Mais un tel calendrier ne peut être tenu que si le Parlement européen et le Conseil de l'UE (les Etats membres) adoptent la proposition de la Commission au plus tard en mars 2019.

"J'espère que le Parlement et le Conseil (de l'UE) auront la même perception et trouveront des solutions compatibles avec notre marché intérieur. Le temps presse", insiste Jean-Claude Juncker.

"Les États membres devraient coordonner leurs choix"

Si elle les laisse libre de choisir entre heure d'été et heure d'hiver, la Commission estime tout de même dans sa proposition que "les États membres devraient coordonner leurs choix afin de préserver le bon fonctionnement du marché intérieur et d'éviter la fragmentation".

Instauré initialement pour réaliser des économies d'énergie, le changement d'heure en été et en hiver dans l'UE suscite de vives oppositions depuis des années.

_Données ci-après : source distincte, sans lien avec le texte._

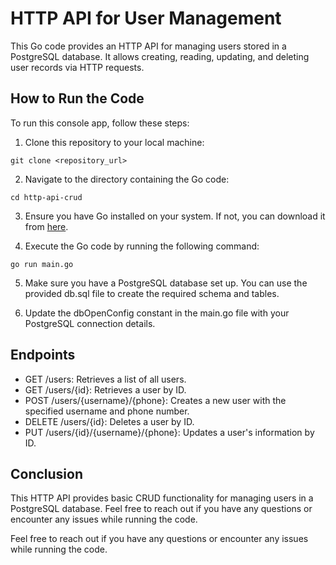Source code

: # HTTP API for User Management
This Go code provides an HTTP API for managing users stored in a PostgreSQL database. It allows creating, reading, updating, and deleting user records via HTTP requests.

## How to Run the Code

To run this console app, follow these steps:

1. Clone this repository to your local machine:

```
git clone <repository_url>
```

2. Navigate to the directory containing the Go code:

```
cd http-api-crud
```

3. Ensure you have Go installed on your system. If not, you can download it from [here](https://golang.org/dl/).

4. Execute the Go code by running the following command:

```
go run main.go
```
5. Make sure you have a PostgreSQL database set up. You can use the provided db.sql file to create the required schema and tables.

6. Update the dbOpenConfig constant in the main.go file with your PostgreSQL connection details.

## Endpoints
  - GET /users: Retrieves a list of all users.
  - GET /users/{id}: Retrieves a user by ID.
  - POST /users/{username}/{phone}: Creates a new user with the specified username and phone number.
  - DELETE /users/{id}: Deletes a user by ID.
  - PUT /users/{id}/{username}/{phone}: Updates a user's information by ID.

## Conclusion

This HTTP API provides basic CRUD functionality for managing users in a PostgreSQL database. Feel free to reach out if you have any questions or encounter any issues while running the code.

Feel free to reach out if you have any questions or encounter any issues while running the code.
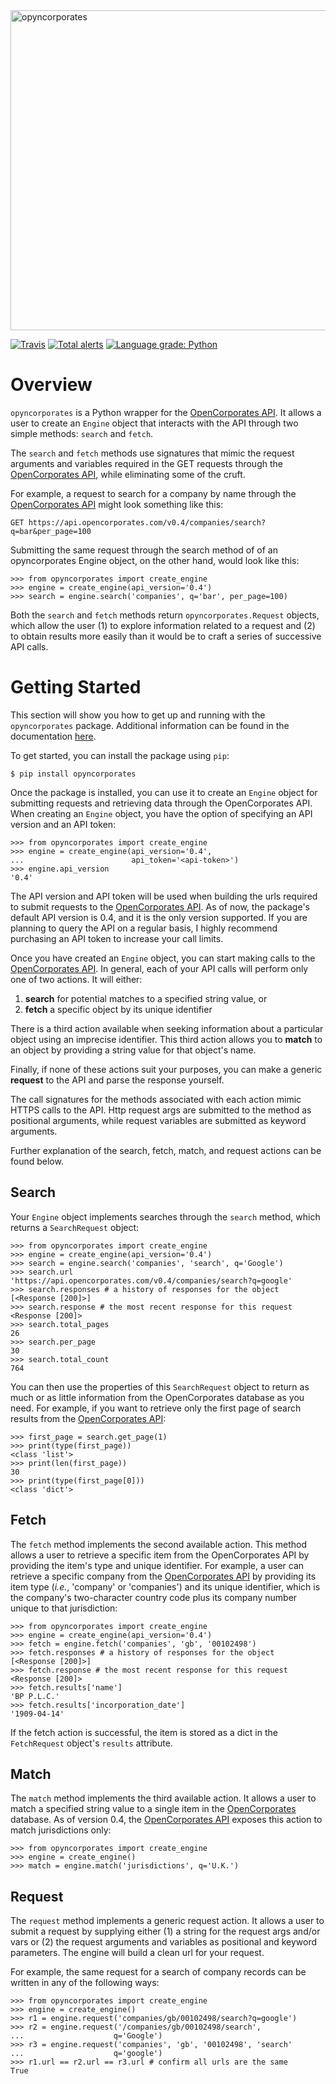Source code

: <img src="https://i.imgur.com/uxkd2sh.png" alt="opyncorporates" width="512"/>

[![Travis](https://travis-ci.com/pjryan126/opyncorporates.svg?branch=master)](https://travis-ci.com/pjryan126/opyncorporates.svg?branch=master)
[![Total alerts](https://img.shields.io/lgtm/alerts/g/pjryan126/opyncorporates.svg?logo=lgtm&logoWidth=18)](https://lgtm.com/projects/g/pjryan126/opyncorporates/alerts/) 
[![Language grade: Python](https://img.shields.io/lgtm/grade/python/g/pjryan126/opyncorporates.svg?logo=lgtm&logoWidth=18)](https://lgtm.com/projects/g/pjryan126/opyncorporates/context:python)

# Overview

`opyncorporates` is a Python wrapper for the [OpenCorporates API](https://api.opencorporates.com).
It allows a user to create an `Engine` object that interacts with the API 
through two simple methods: `search` and `fetch`.

The `search` and `fetch` methods use signatures that mimic the request 
arguments and variables required in the GET requests through the  
[OpenCorporates API](https://api.opencorporates.com), 
while eliminating some of the cruft.

For example, a request to search for a company by name through the 
[OpenCorporates API](https://api.opencorporates.com) 
might look something like this:

`GET https://api.opencorporates.com/v0.4/companies/search?q=bar&per_page=100`

Submitting the same request through the search method of of an opyncorporates 
Engine object, on the other hand, would look like this:

```
>>> from opyncorporates import create_engine
>>> engine = create_engine(api_version='0.4')
>>> search = engine.search('companies', q='bar', per_page=100)
```

Both the `search` and `fetch` methods return `opyncorporates.Request` objects,
which allow the user (1) to explore information related to a request and (2) to
obtain results more easily than it would be to craft a series of successive API 
calls. 

# Getting Started

This section will show you how to get up and running with the 
`opyncorporates` package. Additional information can be found in the 
documentation [here](https://opyncorporates.readthedocs.io/en/latest/).

To get started, you can install the package using ``pip``:

```
$ pip install opyncorporates
```

Once the package is installed, you can use it to create an
`Engine` object for submitting requests and retrieving data through the 
OpenCorporates API. When creating an `Engine` object, you have the option of 
specifying an API version and an API token:
 
 ```
>>> from opyncorporates import create_engine
>>> engine = create_engine(api_version='0.4',
...                        api_token='<api-token>')
>>> engine.api_version
'0.4'
```

The API version and API token will be used when building the urls required to
submit requests to the [OpenCorporates API](https://api.opencorporates.com). 
As of now, the package's default API version is 0.4, and it is the only 
version supported. If you are planning to query the API on a regular basis, I
highly recommend purchasing an API token to increase your call limits.

Once you have created an `Engine` object, you
can start making calls to the [OpenCorporates API](https://api.opencorporates.com). 
In general, each of your API calls will perform only one of two actions. It 
will either:

1. **search** for potential matches to a specified string value, or
2. **fetch** a specific object by its unique identifier

There is a third action available when seeking information about a particular
object using an imprecise identifier. This third action allows you to **match**
to an object by providing a string value for that object's name.

Finally, if none of these actions suit your purposes, you can make a generic
**request** to the API and parse the response yourself.

The call signatures for the methods associated with each action mimic HTTPS
calls to the API. Http request args are 
submitted to the method as positional arguments, while request variables are 
submitted as keyword arguments.

Further explanation of the search, fetch, match, and request actions can be
found below.

Search
------

Your `Engine` object implements searches through the `search` method, which
returns a `SearchRequest` object:

```
>>> from opyncorporates import create_engine
>>> engine = create_engine(api_version='0.4')
>>> search = engine.search('companies', 'search', q='Google')
>>> search.url
'https://api.opencorporates.com/v0.4/companies/search?q=google'
>>> search.responses # a history of responses for the object
[<Response [200]>]
>>> search.response # the most recent response for this request
<Response [200]>
>>> search.total_pages
26
>>> search.per_page
30
>>> search.total_count
764
```

You can then use the properties of this `SearchRequest` object to return as 
much or as little information from the OpenCorporates database as you need. 
For example, if you want to retrieve only the first page of search results 
from the [OpenCorporates API](https://api.opencorporates.com):

```
>>> first_page = search.get_page(1)
>>> print(type(first_page))
<class 'list'>
>>> print(len(first_page))
30
>>> print(type(first_page[0]))
<class 'dict'>
```

Fetch
-----

The `fetch` method implements the second available action. This method allows
 a user to retrieve a specific item from the OpenCorporates API by providing 
 the item's type and unique identifier. For example, a user can retrieve a 
 specific company from the [OpenCorporates API](https://api.opencorporates.com)
 by providing its item type (*i.e.*, 'company' or 'companies') and its unique
 identifier, which is the company's two-character country code plus its 
 company number unique to that jurisdiction:

```
>>> from opyncorporates import create_engine
>>> engine = create_engine(api_version='0.4')
>>> fetch = engine.fetch('companies', 'gb', '00102498')
>>> fetch.responses # a history of responses for the object
[<Response [200]>]
>>> fetch.response # the most recent response for this request
<Response [200]>
>>> fetch.results['name']
'BP P.L.C.'
>>> fetch.results['incorporation_date']
'1909-04-14'
```

If the fetch action is successful, the item is stored as a dict in the
`FetchRequest` object's `results` attribute.

Match
-----

The `match` method implements the third available action. It allows a user to
 match a specified string value to a single item in the [OpenCorporates](https://opencorporates.com) 
 database. As of version 0.4, the [OpenCorporates API](https://api.opencorporates.com) exposes this action to 
 match jurisdictions only:

```
>>> from opyncorporates import create_engine
>>> engine = create_engine()
>>> match = engine.match('jurisdictions', q='U.K.')
```

Request
-------

The `request` method implements a generic request action. It allows a user to
 submit a request by supplying either (1) a string for the request args 
 and/or vars or (2) the request arguments and variables as positional and 
 keyword parameters. The engine will build a clean url for your request.

 For example, the same request for a search of company records can be written
  in any of the following ways:

```
>>> from opyncorporates import create_engine
>>> engine = create_engine()
>>> r1 = engine.request('companies/gb/00102498/search?q=google')
>>> r2 = engine.request('/companies/gb/00102498/search',
...                    q='Google')
>>> r3 = engine.request('companies', 'gb', '00102498', 'search'
...                    q='google')
>>> r1.url == r2.url == r3.url # confirm all urls are the same
True
```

Ses opposants évoquent des effets négatifs sur le sommeil et la santé ou sur les accidents de la route, ainsi que l'absence de réelles économies d'énergie.

Les résultats d'une consultation en ligne menée cet été par la Commission européenne avaient montré que 84% des 4,6 millions de personnes ayant répondu étaient favorables à la fin du changement d'heure, ce que Jean-Claude Juncker avait promis de faire dès fin août.